* **Exercise inputs**:
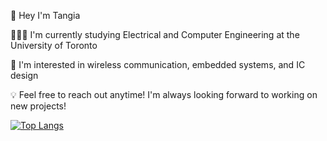👋 Hey I'm Tangia

👩🏻‍🎓 I'm currently studying Electrical and Computer Engineering at the University of Toronto

📡 I'm interested in wireless communication, embedded systems, and IC design

💡 Feel free to reach out anytime! I'm always looking forward to working on new projects!

[![Top Langs](https://github-readme-stats.vercel.app/api/top-langs/?username=tangiazhou)](https://github.com/tangiazhou/github-readme-stats)
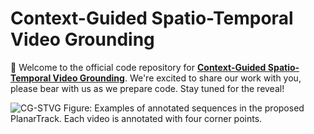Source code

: # Context-Guided Spatio-Temporal Video Grounding
🔮 Welcome to the official code repository for [**Context-Guided Spatio-Temporal Video Grounding**](https://arxiv.org/abs/2401.01578). We're excited to share our work with you, please bear with us as we prepare code. Stay tuned for the reveal!

![CG-STVG]([https://github.com/HengLan/CGSTVG/blob/main/assets/framework.png](https://github.com/HengLan/CGSTVG/blob/main/assets/framework.png))
Figure: Examples of annotated sequences in the proposed PlanarTrack. Each video is annotated with four corner points.
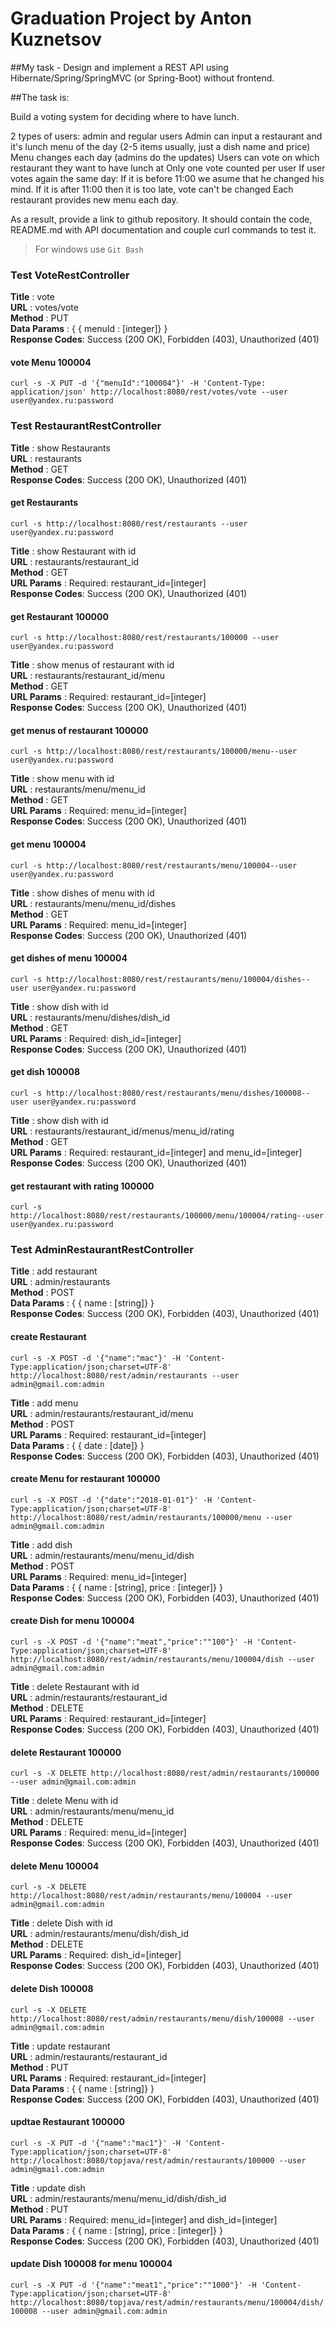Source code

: # Graduation Project by Anton Kuznetsov
##My task - 
Design and implement a REST API using Hibernate/Spring/SpringMVC (or Spring-Boot) without frontend.

##The task is:

Build a voting system for deciding where to have lunch.

2 types of users: admin and regular users
Admin can input a restaurant and it's lunch menu of the day (2-5 items usually, just a dish name and price)
Menu changes each day (admins do the updates)
Users can vote on which restaurant they want to have lunch at
Only one vote counted per user
If user votes again the same day:
If it is before 11:00 we asume that he changed his mind.
If it is after 11:00 then it is too late, vote can't be changed
Each restaurant provides new menu each day.

As a result, provide a link to github repository. It should contain the code, README.md with API documentation and couple curl commands to test it.

> For windows use `Git Bash`

### Test VoteRestController

**Title** : vote<br>
**URL** : votes/vote<br>
**Method** : PUT<br>
**Data Params** : { { menuId : [integer]} }<br>
**Response Codes**: Success (200 OK), Forbidden (403), Unauthorized (401)<br>

#### vote Menu 100004
`curl -s -X PUT -d '{"menuId":"100004"}' -H 'Content-Type: application/json' http://localhost:8080/rest/votes/vote --user user@yandex.ru:password`

### Test RestaurantRestController

**Title** : show Restaurants<br>
**URL** : restaurants<br>
**Method** : GET<br>
**Response Codes**: Success (200 OK), Unauthorized (401)<br>
#### get Restaurants
`curl -s http://localhost:8080/rest/restaurants --user user@yandex.ru:password`

**Title** : show Restaurant with id<br>
**URL** : restaurants/restaurant_id<br>
**Method** : GET<br>
**URL Params** :  Required: restaurant_id=[integer]<br>
**Response Codes**: Success (200 OK), Unauthorized (401)<br>
#### get Restaurant 100000
`curl -s http://localhost:8080/rest/restaurants/100000 --user user@yandex.ru:password`

**Title** : show menus of restaurant with id<br>
**URL** : restaurants/restaurant_id/menu<br>
**Method** : GET<br>
**URL Params** :  Required: restaurant_id=[integer]<br>
**Response Codes**: Success (200 OK), Unauthorized (401)<br>
#### get menus of restaurant 100000
`curl -s http://localhost:8080/rest/restaurants/100000/menu--user user@yandex.ru:password`

**Title** : show menu with id<br>
**URL** : restaurants/menu/menu_id<br>
**Method** : GET<br>
**URL Params** :  Required: menu_id=[integer]<br>
**Response Codes**: Success (200 OK), Unauthorized (401)<br>
#### get menu 100004
`curl -s http://localhost:8080/rest/restaurants/menu/100004--user user@yandex.ru:password`

**Title** : show dishes of menu with id<br>
**URL** : restaurants/menu/menu_id/dishes<br>
**Method** : GET<br>
**URL Params** :  Required: menu_id=[integer]<br>
**Response Codes**: Success (200 OK), Unauthorized (401)<br>
#### get dishes of menu 100004
`curl -s http://localhost:8080/rest/restaurants/menu/100004/dishes--user user@yandex.ru:password`

**Title** : show dish with id<br>
**URL** : restaurants/menu/dishes/dish_id<br>
**Method** : GET<br>
**URL Params** :  Required: dish_id=[integer]<br>
**Response Codes**: Success (200 OK), Unauthorized (401)<br>
#### get dish 100008
`curl -s http://localhost:8080/rest/restaurants/menu/dishes/100008--user user@yandex.ru:password`

**Title** : show dish with id<br>
**URL** : restaurants/restaurant_id/menus/menu_id/rating<br>
**Method** : GET<br>
**URL Params** :  Required: restaurant_id=[integer] and menu_id=[integer]<br>
**Response Codes**: Success (200 OK), Unauthorized (401)<br>
#### get restaurant with rating 100000
`curl -s http://localhost:8080/rest/restaurants/100000/menu/100004/rating--user user@yandex.ru:password`

### Test AdminRestaurantRestController

**Title** : add restaurant<br>
**URL** : admin/restaurants<br>
**Method** : POST<br>
**Data Params** : { { name : [string]} }<br>
**Response Codes**: Success (200 OK), Forbidden (403), Unauthorized (401)<br>
#### create Restaurant
`curl -s -X POST -d '{"name":"mac"}' -H 'Content-Type:application/json;charset=UTF-8' http://localhost:8080/rest/admin/restaurants --user admin@gmail.com:admin`

**Title** : add menu<br>
**URL** : admin/restaurants/restaurant_id/menu<br>
**Method** : POST<br>
**URL Params** :  Required: restaurant_id=[integer]<br>
**Data Params** : { { date : [date]} }<br>
**Response Codes**: Success (200 OK), Forbidden (403), Unauthorized (401)<br>
#### create Menu for restaurant 100000
`curl -s -X POST -d '{"date":"2018-01-01"}' -H 'Content-Type:application/json;charset=UTF-8' http://localhost:8080/rest/admin/restaurants/100000/menu --user admin@gmail.com:admin`

**Title** : add dish<br>
**URL** : admin/restaurants/menu/menu_id/dish<br>
**Method** : POST<br>
**URL Params** :  Required: menu_id=[integer]<br>
**Data Params** : { { name : [string], price : [integer]} }<br>
**Response Codes**: Success (200 OK), Forbidden (403), Unauthorized (401)<br>
#### create Dish for menu 100004
`curl -s -X POST -d '{"name":"meat","price":""100"}' -H 'Content-Type:application/json;charset=UTF-8' http://localhost:8080/rest/admin/restaurants/menu/100004/dish --user admin@gmail.com:admin`

**Title** : delete Restaurant with id<br>
**URL** : admin/restaurants/restaurant_id<br>
**Method** : DELETE<br>
**URL Params** :  Required: restaurant_id=[integer]<br>
**Response Codes**: Success (200 OK), Forbidden (403), Unauthorized (401)<br>
#### delete Restaurant 100000
`curl -s -X DELETE http://localhost:8080/rest/admin/restaurants/100000 --user admin@gmail.com:admin`

**Title** : delete Menu with id<br>
**URL** : admin/restaurants/menu/menu_id<br>
**Method** : DELETE<br>
**URL Params** :  Required: menu_id=[integer]<br>
**Response Codes**: Success (200 OK), Forbidden (403), Unauthorized (401)<br>
#### delete Menu 100004
`curl -s -X DELETE http://localhost:8080/rest/admin/restaurants/menu/100004 --user admin@gmail.com:admin`

**Title** : delete Dish with id<br>
**URL** : admin/restaurants/menu/dish/dish_id<br>
**Method** : DELETE<br>
**URL Params** :  Required: dish_id=[integer]<br>
**Response Codes**: Success (200 OK), Forbidden (403), Unauthorized (401)<br>
#### delete Dish 100008
`curl -s -X DELETE http://localhost:8080/rest/admin/restaurants/menu/dish/100008 --user admin@gmail.com:admin`

**Title** : update restaurant<br>
**URL** : admin/restaurants/restaurant_id<br>
**Method** : PUT<br>
**URL Params** :  Required: restaurant_id=[integer]<br>
**Data Params** : { { name : [string]} }<br>
**Response Codes**: Success (200 OK), Forbidden (403), Unauthorized (401)<br>
#### updtae Restaurant 100000
`curl -s -X PUT -d '{"name":"mac1"}' -H 'Content-Type:application/json;charset=UTF-8' http://localhost:8080/topjava/rest/admin/restaurants/100000 --user admin@gmail.com:admin`

**Title** : update dish<br>
**URL** : admin/restaurants/menu/menu_id/dish/dish_id<br>
**Method** : PUT<br>
**URL Params** :  Required: menu_id=[integer] and dish_id=[integer]<br>
**Data Params** : { { name : [string], price : [integer]} }<br>
**Response Codes**: Success (200 OK), Forbidden (403), Unauthorized (401)<br>
#### update Dish 100008 for menu 100004
`curl -s -X PUT -d '{"name":"meat1","price":""1000"}' -H 'Content-Type:application/json;charset=UTF-8' http://localhost:8080/topjava/rest/admin/restaurants/menu/100004/dish/100008 --user admin@gmail.com:admin`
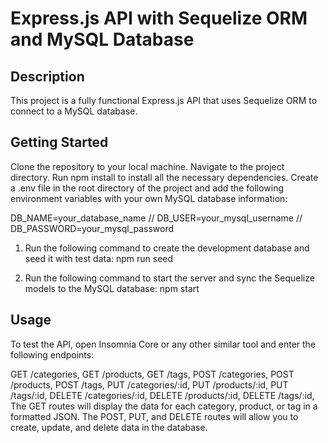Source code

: # Express.js API with Sequelize ORM and MySQL Database

## Description
This project is a fully functional Express.js API that uses Sequelize ORM to connect to a MySQL database. 

## Getting Started
Clone the repository to your local machine.
Navigate to the project directory.
Run npm install to install all the necessary dependencies.
Create a .env file in the root directory of the project and add the following environment variables with your own MySQL database information:

DB_NAME=your_database_name // DB_USER=your_mysql_username // DB_PASSWORD=your_mysql_password

1. Run the following command to create the development database and seed it with test data:
npm run seed

2. Run the following command to start the server and sync the Sequelize models to the MySQL database:
npm start

## Usage
To test the API, open Insomnia Core or any other similar tool and enter the following endpoints:

GET /categories,
GET /products,
GET /tags,
POST /categories,
POST /products,
POST /tags,
PUT /categories/:id,
PUT /products/:id,
PUT /tags/:id,
DELETE /categories/:id,
DELETE /products/:id,
DELETE /tags/:id,
The GET routes will display the data for each category, product, or tag in a formatted JSON. The POST, PUT, and DELETE routes will allow you to create, update, and delete data in the database.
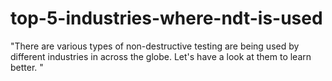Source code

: # top-5-industries-where-ndt-is-used
"There are various types of non-destructive testing are being used by different industries in across the globe. Let's have a look at them to learn better. "
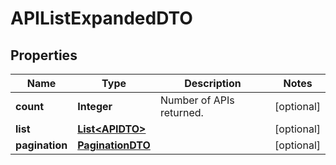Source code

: 
# APIListExpandedDTO

## Properties
Name | Type | Description | Notes
------------ | ------------- | ------------- | -------------
**count** | **Integer** | Number of APIs returned.  |  [optional]
**list** | [**List&lt;APIDTO&gt;**](APIDTO.md) |  |  [optional]
**pagination** | [**PaginationDTO**](PaginationDTO.md) |  |  [optional]



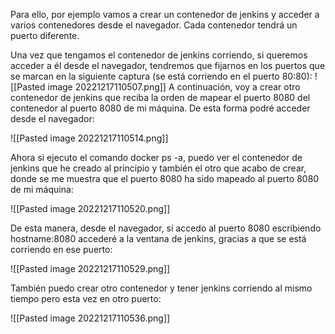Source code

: Para ello, por ejemplo vamos a crear un contenedor de jenkins y acceder a varios contenedores desde el navegador. Cada contenedor tendrá un puerto diferente.

Una vez que tengamos el contenedor de jenkins corriendo, si queremos acceder a él desde el navegador, tendremos que fijarnos en los puertos que se marcan en la siguiente captura (se está corriendo en el puerto 80:80):
![[Pasted image 20221217110507.png]]
A continuación, voy a crear otro contenedor de jenkins que reciba la orden de mapear el puerto 8080 del contenedor al puerto 8080 de mi máquina. De esta forma podré acceder desde el navegador:

![[Pasted image 20221217110514.png]]

Ahora si ejecuto el comando docker ps -a, puedo ver el contenedor de jenkins que he creado al principio y también el otro que acabo de crear, donde se me muestra que el puerto 8080 ha sido mapeado al puerto 8080 de mi máquina:

![[Pasted image 20221217110520.png]]

De esta manera, desde el navegador, si accedo al puerto 8080 escribiendo hostname:8080 accederé a la ventana de jenkins, gracias a que se está corriendo en ese puerto:

![[Pasted image 20221217110529.png]]

También puedo crear otro contenedor y tener jenkins corriendo al mismo tiempo pero esta vez en otro puerto:

![[Pasted image 20221217110536.png]]



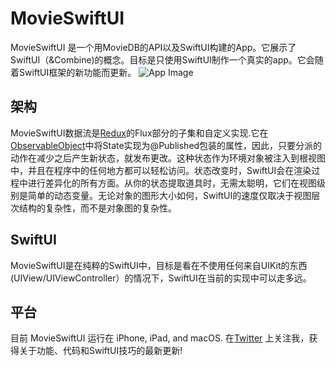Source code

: # MovieSwiftUI
MovieSwiftUI 是一个用MovieDB的API以及SwiftUI构建的App。它展示了SwiftUI（&Combine)的概念。目标是只使用SwiftUI制作一个真实的app。它会随着SwiftUI框架的新功能而更新。
![App Image](images/MovieSwiftUI_promo_new.png?)

## 架构
MovieSwiftUI数据流是[Redux](https://redux.js.org/)的Flux部分的子集和自定义实现.它在[ObservableObject](https://developer.apple.com/documentation/combine/observableobject)中将State实现为@Published包装的属性，因此，只要分派的动作在减少之后产生新状态，就发布更改。这种状态作为环境对象被注入到根视图中，并且在程序中的任何地方都可以轻松访问。状态改变时，SwiftUI会在渲染过程中进行差异化的所有方面。从你的状态提取道具时，无需太聪明，它们在视图级别是简单的动态变量。无论对象的图形大小如何，SwiftUI的速度仅取决于视图层次结构的复杂性，而不是对象图的复杂性。

## SwiftUI
MovieSwiftUI是在纯粹的SwiftUI中，目标是看在不使用任何来自UIKit的东西(UIView/UIViewController）的情况下，SwiftUI在当前的实现中可以走多远。

## 平台
目前 MovieSwiftUI 运行在 iPhone, iPad, and macOS.
在[Twitter](https://twitter.com/dimillian) 上关注我，获得关于功能、代码和SwiftUI技巧的最新更新!
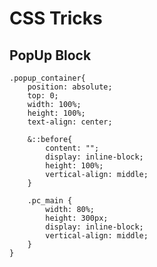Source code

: # CSS Tricks
## PopUp Block
    .popup_container{
        position: absolute;
        top: 0;
        width: 100%;
        height: 100%;
        text-align: center;

        &::before{
            content: "";
            display: inline-block;
            height: 100%;
            vertical-align: middle;
        }

        .pc_main {
            width: 80%;
            height: 300px;
            display: inline-block;
            vertical-align: middle;
        }
    }
        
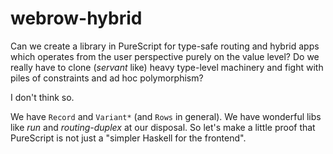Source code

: # webrow-hybrid

Can we create a library in PureScript for type-safe routing and hybrid apps which operates from the user perspective purely on the value level? Do we really have to clone (_servant_ like) heavy type-level machinery and fight with piles of constraints and ad hoc polymorphism?

I don't think so.

We have `Record` and `Variant*` (and `Rows` in general). We have wonderful libs like _run_ and _routing-duplex_ at our disposal.
So let's make a little proof that PureScript is not just a "simpler Haskell for the frontend".
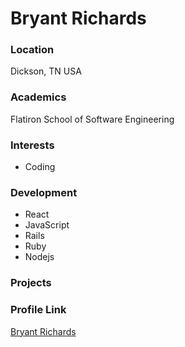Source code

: # Bryant Richards

### Location

Dickson, TN USA

### Academics

Flatiron School of Software Engineering

### Interests

- Coding

### Development

- React
- JavaScript
- Rails
- Ruby
- Nodejs


### Projects


### Profile Link

[Bryant Richards](https://github.com/BryantIT)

* **Exercise aim**: Starting from the data above, filter for lines with "Guided" and copy each one.

* **Result**:
: # Context-Guided Spatio-Temporal Video Grounding
🔮 Welcome to the official code repository for [**Context-Guided Spatio-Temporal Video Grounding**](https://arxiv.org/abs/2401.01578). We're excited to share our work with you, please bear with us as we prepare code. Stay tuned for the reveal!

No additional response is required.